Their houses are easy to spot, piles of sticks, in and around the swamps of north Mississippi, but before we begin this report, let us be sure we offer this disclaimer, not all beavers are bad beavers.
"The problem that we are having, it's not all the beavers in the county," said Supervisor Harvey Lee. "The board of supervisors are not out to catch all the beavers. We're out to catch the ones that are costing the taxpayers money."
Who knew that these rodents were costing taxpayers money in DeSoto County? But they are.
Their beaver business of stopping up running water has the county constantly unclogging drainage pipes, so DeSoto County now has a beaver trapper, and sort of a beaver task force.
"We don't want him going out to catch all the beavers, just catch the beavers that are causing the problems," Harvey said. "So like I said, it's going to be a joint effort between the man that's doing the catching of the beavers and the county employees."
Pick any large or small body of water in north Mississippi and you are likely to find the creature. On the shoreline, their work where their chomping teeth have chewed through big tree after little tree, leaving only felled lumber and stobs of wood, after they haul the rest of it off to stop draining water somewhere.

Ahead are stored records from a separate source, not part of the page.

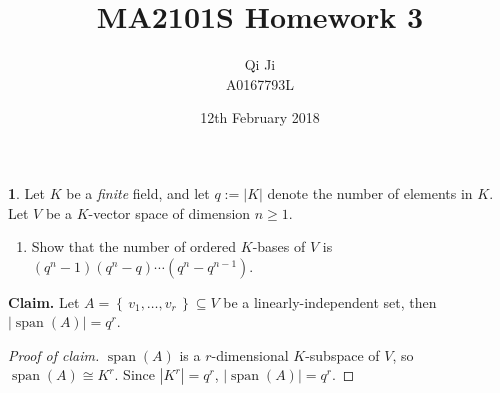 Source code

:\documentclass{article}
\author{Qi Ji\\\small A0167793L}
\title{MA2101S Homework 3}
\date{12th February 2018}
\theoremstyle{definition}
\newtheorem{problem}{}
\numberwithin{lemma}{problem}
\numberwithin{equation}{problem}
\newcommand{\set}[1]{\left\{\,#1\,\right\}}
\DeclareMathOperator{\spn}{span}
\renewcommand{\geq}{\geqslant}
\begin{document}
\maketitle

\begin{problem}
    Let $K$ be a \emph{finite} field, and let $q:=|K|$ denote the number of elements in $K$.
    Let $V$ be a $K$-vector space of dimension $n\geq 1$.
\end{problem}
\begin{enumerate}[label=(\alph*)]
    \item Show that the number of ordered $K$-bases of $V$ is
        $(q^n-1)(q^n-q)\cdots(q^n-q^{n-1})$.
\end{enumerate}
\textbf{Claim.} Let $A=\set{v_1,\dots,v_r}\subseteq V$ be a linearly-independent set,
    then $|\spn(A)| = q^r$.
\begin{proof}[Proof of claim]
    $\spn(A)$ is a $r$-dimensional $K$-subspace of $V$,
    so $\spn(A) \cong K^r$.
    Since $|K^r| = q^r$, $|\spn(A)| = q^r$.
\end{proof}
\end{document}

"You know anytime you spend a couple of hundred dollars on trapping a beaver, you are saving a couple of thousand dollars in sending out machinery trying to clean up the mess they are making," Harvey said. "Now I love beavers, don't get me wrong, but they are a member of the rat family, the rodent family".
As for how the beavers are disposed of, that is up to the county's trapper. That is his responsibility.